Defendants in error brought suit upon a promissory note purporting to be made by Snyder, bearing date October 1, 1871, and payable one day after date. Upon the note was an indorsement of $29.69, under date of July 1, 1873, and another of $24, dated 1874, without month or day. Defendant pleaded the general issue, with notice that he did not undertake and promise, etc. within six years.
The suit was begun May 2, 1879, so that all remedy upon the note had been barred for some time when suit was instituted, unless saved by payments. The statute provides that indorsements shall not be evidence of payments for this purpose (Comp. L., § 7164); and it therefore became necessary for the plaintiffs to make proof of the payments or of one of them, provided the defense of "the statute of limitations was well made.
The plaintiffs insisted before the justice that the notice should have been that the cause of action did not accrue within six years; and that non assumpsit within six years was insufficient. When this objection was made defendant asked leave to amend, but it was denied. Thereupon the case was submitted; there being no evidence of the payments which were indorsed on the note, though a witness testified that no others had been made.

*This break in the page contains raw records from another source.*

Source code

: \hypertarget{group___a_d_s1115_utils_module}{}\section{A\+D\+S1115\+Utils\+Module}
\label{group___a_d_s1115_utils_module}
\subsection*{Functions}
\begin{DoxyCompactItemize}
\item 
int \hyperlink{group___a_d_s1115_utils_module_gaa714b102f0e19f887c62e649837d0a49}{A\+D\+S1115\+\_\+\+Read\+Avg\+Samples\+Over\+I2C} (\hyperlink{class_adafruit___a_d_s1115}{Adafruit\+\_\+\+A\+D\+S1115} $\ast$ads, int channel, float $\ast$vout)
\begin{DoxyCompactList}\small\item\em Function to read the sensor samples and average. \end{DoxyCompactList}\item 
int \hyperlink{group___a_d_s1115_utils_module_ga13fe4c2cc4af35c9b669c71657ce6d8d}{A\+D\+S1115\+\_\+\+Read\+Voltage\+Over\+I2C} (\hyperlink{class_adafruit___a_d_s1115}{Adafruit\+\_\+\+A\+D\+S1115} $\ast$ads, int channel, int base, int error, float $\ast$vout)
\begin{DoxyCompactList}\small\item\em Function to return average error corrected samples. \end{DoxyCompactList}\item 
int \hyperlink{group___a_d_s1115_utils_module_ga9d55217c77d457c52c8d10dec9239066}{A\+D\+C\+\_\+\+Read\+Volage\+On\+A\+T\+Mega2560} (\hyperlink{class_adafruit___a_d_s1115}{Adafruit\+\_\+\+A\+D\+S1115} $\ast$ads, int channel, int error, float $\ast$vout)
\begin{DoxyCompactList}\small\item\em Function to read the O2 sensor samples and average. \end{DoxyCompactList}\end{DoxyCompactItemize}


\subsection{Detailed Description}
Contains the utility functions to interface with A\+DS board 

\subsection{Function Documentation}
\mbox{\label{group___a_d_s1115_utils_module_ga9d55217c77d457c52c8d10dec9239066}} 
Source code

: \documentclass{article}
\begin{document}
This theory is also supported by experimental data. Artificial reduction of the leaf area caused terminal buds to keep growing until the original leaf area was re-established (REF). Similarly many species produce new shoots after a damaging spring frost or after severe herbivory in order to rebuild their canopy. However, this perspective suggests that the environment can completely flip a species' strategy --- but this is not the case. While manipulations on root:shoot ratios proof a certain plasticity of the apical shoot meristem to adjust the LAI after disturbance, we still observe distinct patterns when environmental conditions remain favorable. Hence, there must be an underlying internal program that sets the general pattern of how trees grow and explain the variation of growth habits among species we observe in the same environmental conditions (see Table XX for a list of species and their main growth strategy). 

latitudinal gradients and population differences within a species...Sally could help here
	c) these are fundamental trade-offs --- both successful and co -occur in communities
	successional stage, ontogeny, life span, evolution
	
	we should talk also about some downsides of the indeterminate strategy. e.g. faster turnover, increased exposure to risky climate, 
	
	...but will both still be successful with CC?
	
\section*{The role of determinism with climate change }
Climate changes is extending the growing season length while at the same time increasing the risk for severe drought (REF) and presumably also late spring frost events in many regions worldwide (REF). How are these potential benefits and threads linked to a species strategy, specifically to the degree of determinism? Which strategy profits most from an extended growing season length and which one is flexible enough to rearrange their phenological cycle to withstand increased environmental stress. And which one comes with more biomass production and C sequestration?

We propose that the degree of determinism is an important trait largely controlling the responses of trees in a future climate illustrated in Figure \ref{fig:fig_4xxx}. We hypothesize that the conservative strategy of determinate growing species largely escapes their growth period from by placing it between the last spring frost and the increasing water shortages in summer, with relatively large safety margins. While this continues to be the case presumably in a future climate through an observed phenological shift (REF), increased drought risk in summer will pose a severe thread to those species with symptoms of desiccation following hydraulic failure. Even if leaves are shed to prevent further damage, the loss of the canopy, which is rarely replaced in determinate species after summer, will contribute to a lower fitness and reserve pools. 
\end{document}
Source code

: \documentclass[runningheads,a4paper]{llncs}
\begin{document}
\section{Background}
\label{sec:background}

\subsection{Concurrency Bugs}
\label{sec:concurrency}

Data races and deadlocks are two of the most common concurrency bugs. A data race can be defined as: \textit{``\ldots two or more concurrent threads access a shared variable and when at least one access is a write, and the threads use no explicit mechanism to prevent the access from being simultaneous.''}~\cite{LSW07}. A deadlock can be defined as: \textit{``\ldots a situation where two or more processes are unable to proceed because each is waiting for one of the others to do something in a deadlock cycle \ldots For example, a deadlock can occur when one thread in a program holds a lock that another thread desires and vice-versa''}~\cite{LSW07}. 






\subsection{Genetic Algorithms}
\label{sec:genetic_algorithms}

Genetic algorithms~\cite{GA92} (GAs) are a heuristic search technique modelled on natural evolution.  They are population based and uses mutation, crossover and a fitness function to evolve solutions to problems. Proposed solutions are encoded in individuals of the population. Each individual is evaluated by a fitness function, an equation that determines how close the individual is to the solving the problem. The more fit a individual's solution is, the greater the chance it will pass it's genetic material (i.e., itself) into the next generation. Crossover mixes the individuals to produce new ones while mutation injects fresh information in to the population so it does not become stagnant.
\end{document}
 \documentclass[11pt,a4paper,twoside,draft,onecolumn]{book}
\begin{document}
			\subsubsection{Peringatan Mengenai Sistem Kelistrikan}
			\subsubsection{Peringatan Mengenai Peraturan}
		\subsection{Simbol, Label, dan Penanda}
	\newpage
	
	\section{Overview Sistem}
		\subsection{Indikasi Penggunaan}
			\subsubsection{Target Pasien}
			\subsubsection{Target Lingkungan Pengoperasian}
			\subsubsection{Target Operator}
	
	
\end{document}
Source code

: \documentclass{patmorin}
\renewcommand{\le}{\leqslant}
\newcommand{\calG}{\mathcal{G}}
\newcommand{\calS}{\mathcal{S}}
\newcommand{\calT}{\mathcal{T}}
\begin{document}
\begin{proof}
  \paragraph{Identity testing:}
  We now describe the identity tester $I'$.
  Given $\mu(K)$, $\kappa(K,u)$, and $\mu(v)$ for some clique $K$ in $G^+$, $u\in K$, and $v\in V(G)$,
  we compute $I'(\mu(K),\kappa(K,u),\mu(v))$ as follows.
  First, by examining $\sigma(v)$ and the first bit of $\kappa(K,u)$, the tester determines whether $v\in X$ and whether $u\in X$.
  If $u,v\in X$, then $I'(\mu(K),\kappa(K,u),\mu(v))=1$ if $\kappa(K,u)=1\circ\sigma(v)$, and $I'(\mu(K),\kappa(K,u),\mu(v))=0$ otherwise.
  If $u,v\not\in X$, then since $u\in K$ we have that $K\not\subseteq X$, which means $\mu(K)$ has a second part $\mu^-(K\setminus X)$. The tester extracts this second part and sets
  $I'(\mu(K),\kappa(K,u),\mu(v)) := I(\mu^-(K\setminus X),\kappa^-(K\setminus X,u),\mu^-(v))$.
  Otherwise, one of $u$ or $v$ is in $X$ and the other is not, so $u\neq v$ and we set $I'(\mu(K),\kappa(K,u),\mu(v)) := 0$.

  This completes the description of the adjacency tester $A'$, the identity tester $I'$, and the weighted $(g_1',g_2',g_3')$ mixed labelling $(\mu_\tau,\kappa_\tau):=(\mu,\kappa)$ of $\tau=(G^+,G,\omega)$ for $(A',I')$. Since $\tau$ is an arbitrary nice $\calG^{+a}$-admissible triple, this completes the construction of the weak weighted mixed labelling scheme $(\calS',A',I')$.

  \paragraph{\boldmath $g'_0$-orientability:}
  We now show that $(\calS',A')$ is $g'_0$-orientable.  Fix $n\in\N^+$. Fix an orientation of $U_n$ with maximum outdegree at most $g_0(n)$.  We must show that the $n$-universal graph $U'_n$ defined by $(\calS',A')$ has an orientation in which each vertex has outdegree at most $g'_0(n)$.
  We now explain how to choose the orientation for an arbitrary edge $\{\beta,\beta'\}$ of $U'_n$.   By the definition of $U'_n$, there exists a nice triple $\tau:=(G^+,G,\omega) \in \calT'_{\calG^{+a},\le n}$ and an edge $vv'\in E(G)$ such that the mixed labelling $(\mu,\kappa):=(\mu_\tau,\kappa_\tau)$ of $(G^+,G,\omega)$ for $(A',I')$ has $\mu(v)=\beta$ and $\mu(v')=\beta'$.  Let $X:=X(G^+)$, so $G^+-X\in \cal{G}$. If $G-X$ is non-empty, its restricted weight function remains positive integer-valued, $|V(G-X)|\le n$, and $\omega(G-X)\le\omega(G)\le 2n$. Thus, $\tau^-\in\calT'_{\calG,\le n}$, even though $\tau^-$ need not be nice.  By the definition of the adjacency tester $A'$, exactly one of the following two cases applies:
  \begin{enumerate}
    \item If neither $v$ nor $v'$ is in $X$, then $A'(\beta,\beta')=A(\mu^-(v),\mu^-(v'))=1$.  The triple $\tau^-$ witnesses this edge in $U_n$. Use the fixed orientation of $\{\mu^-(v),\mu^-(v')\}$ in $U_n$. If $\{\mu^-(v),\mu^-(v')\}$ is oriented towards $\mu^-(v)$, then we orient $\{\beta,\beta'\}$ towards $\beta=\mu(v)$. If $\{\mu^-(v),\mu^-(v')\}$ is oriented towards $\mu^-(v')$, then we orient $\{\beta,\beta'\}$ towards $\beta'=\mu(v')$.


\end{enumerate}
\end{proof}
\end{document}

If the notice of defense was technically insufficient, defendant should have been suffered to amend. He gave a notice, the purpose of which no one could have misunder*142stood, and the objection to it was purely technical. Pleadings in justices’ courts must not be subjected to such strict rules ; it is mischievous to permit it, and defeats the purpose for which these courts are created: Wilcox v. Toledo, etc. R. R. Co. 43 Mich. 584. But we are inclined to hold the present notice sufficient. Defendant thereby apprised the plaintiffs that he relied upon the statute of limitations; and had he said that in the fewest possible words it would have been sufficient. Instead of doing so he undertook to put his notice in legal form, and failed to make it express the exact legal idea. But it nevertheless notified the plaintiffs of the defense relied upon, as completely as if it had been correct by the test of strict rules. This is all that should be required in justices’ courts.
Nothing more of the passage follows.